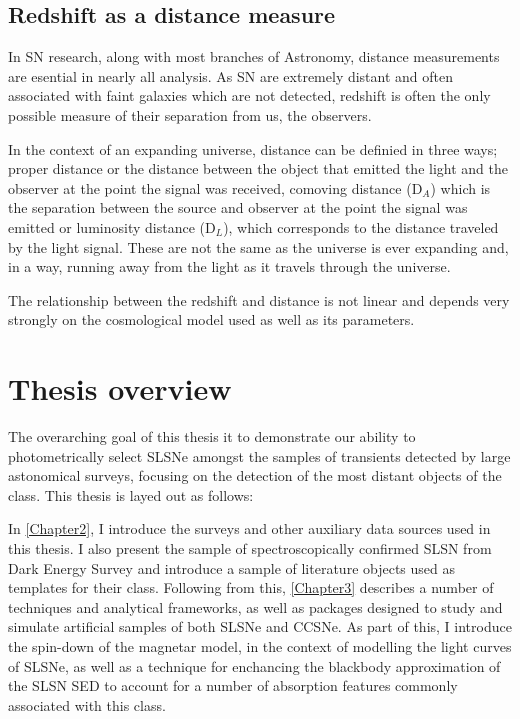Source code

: \subsection{Redshift as a distance measure}
In SN research, along with most branches of Astronomy, distance measurements are esential in nearly all analysis. As SN are extremely distant and often associated with faint galaxies which are not detected, redshift is often the only possible measure of their separation from us, the observers.

In the context of an expanding universe, distance can be definied in three ways; proper distance or the distance between the object that emitted the light and the observer at the point the signal was received, comoving distance (D$_A$) which is the separation between the source and observer at the point the signal was emitted or luminosity distance (D$_L$), which corresponds to the distance traveled by the light signal. These are not the same as the universe is ever expanding and, in a way, running away from the light as it travels through the universe.

The relationship between the redshift and distance is not linear and depends very strongly on the cosmological model used as well as its parameters.


\section{Thesis overview}
The overarching goal of this thesis it to demonstrate our ability to photometrically select SLSNe amongst the samples of transients detected by large astonomical surveys, focusing on the detection of the most distant objects of the class. This thesis is layed out as follows:

In \cref{Chapter2}, I introduce the surveys and other auxiliary data sources used in this thesis. I also present the sample of spectroscopically confirmed SLSN from Dark Energy Survey and introduce a sample of literature objects used as templates for their class. Following from this, \cref{Chapter3} describes a number of techniques and analytical frameworks, as well as packages designed to study and simulate artificial samples of both SLSNe and CCSNe. As part of this, I introduce the spin-down of the magnetar model, in the context of modelling the light curves of SLSNe, as well as a technique for enchancing the blackbody approximation of the SLSN SED to account for a number of absorption features commonly associated with this class.

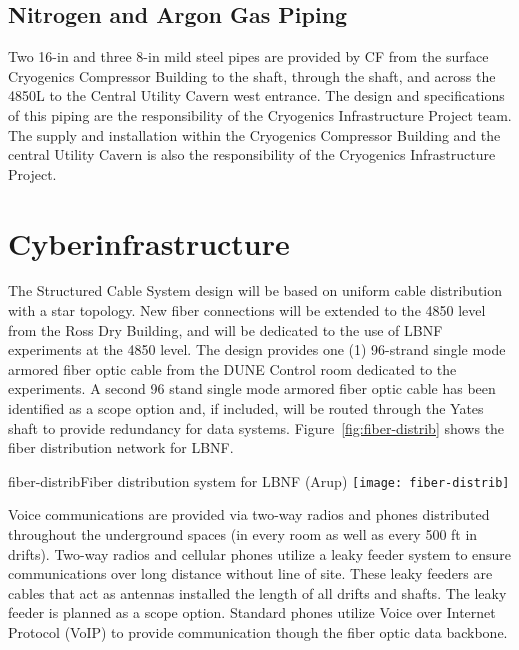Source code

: \subsection{Nitrogen and Argon Gas Piping}
\label{sec:fscf-und-gas-piping}

Two 16-in and three 8-in mild steel pipes are provided by CF from the surface Cryogenics Compressor Building to the shaft, through the shaft, and across the 4850L to the Central Utility Cavern west entrance. The design and specifications of this piping are the responsibility of the Cryogenics Infrastructure Project team. The supply and installation within the Cryogenics Compressor Building and the central Utility Cavern is also the responsibility of the Cryogenics Infrastructure Project.


\section{Cyberinfrastructure}
\label{sec:fscf-und-cyber}

The Structured Cable System design will be based on uniform cable distribution with a star topology. New fiber connections will be extended to the 4850 level from the Ross Dry Building, and will be dedicated to the use of LBNF experiments at the 4850 level. The design provides one (1) 96-strand single mode armored fiber optic cable from the DUNE Control room dedicated to the experiments. A second 96 stand single mode armored fiber optic cable has been identified as a scope option and, if included, will be routed through the Yates shaft to provide redundancy for data systems.  Figure~\ref{fig:fiber-distrib} shows the fiber distribution network for LBNF.

\begin{cdrfigure}{fiber-distrib}{Fiber distribution system for LBNF (Arup)}
\texttt{[image: fiber-distrib]}
\end{cdrfigure}

Voice communications are provided via two-way radios and phones distributed throughout the underground spaces (in every room as well as every 500 ft in drifts). Two-way radios and cellular phones utilize a leaky feeder system to ensure communications over long distance without line of site. These leaky feeders are cables that act as antennas installed the length of all drifts and shafts. The leaky feeder is planned as a scope option.  Standard phones utilize Voice over Internet Protocol (VoIP) to provide communication though the fiber optic data backbone.

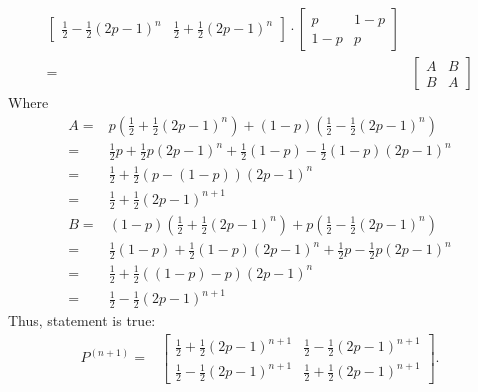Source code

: \documentclass[12pt]{article}
\begin{document}
\begin{solution}
\begin{align}
\begin{bmatrix}
\frac{1}{2} - \frac{1}{2}(2p - 1)^{n} & \frac{1}{2} + \frac{1}{2}(2p - 1)^{n}
\end{bmatrix} \cdot \begin{bmatrix}
p & 1 - p \\
1 - p & p 
\end{bmatrix} \\
= & \begin{bmatrix}
A & B \\
B & A 
\end{bmatrix}
\end{align}
Where
\begin{align}
    A = & p(\frac{1}{2} + \frac{1}{2}(2p - 1)^{n}) + (1-p)(\frac{1}{2} - \frac{1}{2}(2p - 1)^{n})\\
      = & \frac{1}{2}p + \frac{1}{2}p(2p - 1)^{n} + \frac{1}{2}(1-p) - \frac{1}{2}(1-p)(2p - 1)^{n} \\
      = & \frac{1}{2} + \frac{1}{2}(p - (1-p))(2p - 1)^{n}\\
      = & \frac{1}{2} + \frac{1}{2}(2p - 1)^{n+1} \\
    B = & (1-p)(\frac{1}{2} + \frac{1}{2}(2p - 1)^{n}) + p(\frac{1}{2} - \frac{1}{2}(2p - 1)^{n})\\
      = & \frac{1}{2}(1-p) + \frac{1}{2}(1-p)(2p - 1)^{n} + \frac{1}{2}p - \frac{1}{2}p(2p - 1)^{n} \\
      = & \frac{1}{2} + \frac{1}{2}((1-p)-p)(2p - 1)^{n}\\
      = & \frac{1}{2} - \frac{1}{2}(2p - 1)^{n+1} 
\end{align}
Thus, statement is true:
\begin{align}
P^{(n+1)} = & \begin{bmatrix}
\frac{1}{2} + \frac{1}{2}(2p - 1)^{n+1} & \frac{1}{2} - \frac{1}{2}(2p - 1)^{n+1} \\
\frac{1}{2} - \frac{1}{2}(2p - 1)^{n+1} & \frac{1}{2} + \frac{1}{2}(2p - 1)^{n+1}
\end{bmatrix}.
\end{align}

\end{solution}
\end{document}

######

**EXERCISE DESCRIPTION:** Look over the listing and return each line that holds "bmatrix".

**WRITTEN ANSWER:**
\begin{bmatrix}
\end{bmatrix} \cdot \begin{bmatrix}
\end{bmatrix} \\
= & \begin{bmatrix}
\end{bmatrix}
P^{(n+1)} = & \begin{bmatrix}
\end{bmatrix}.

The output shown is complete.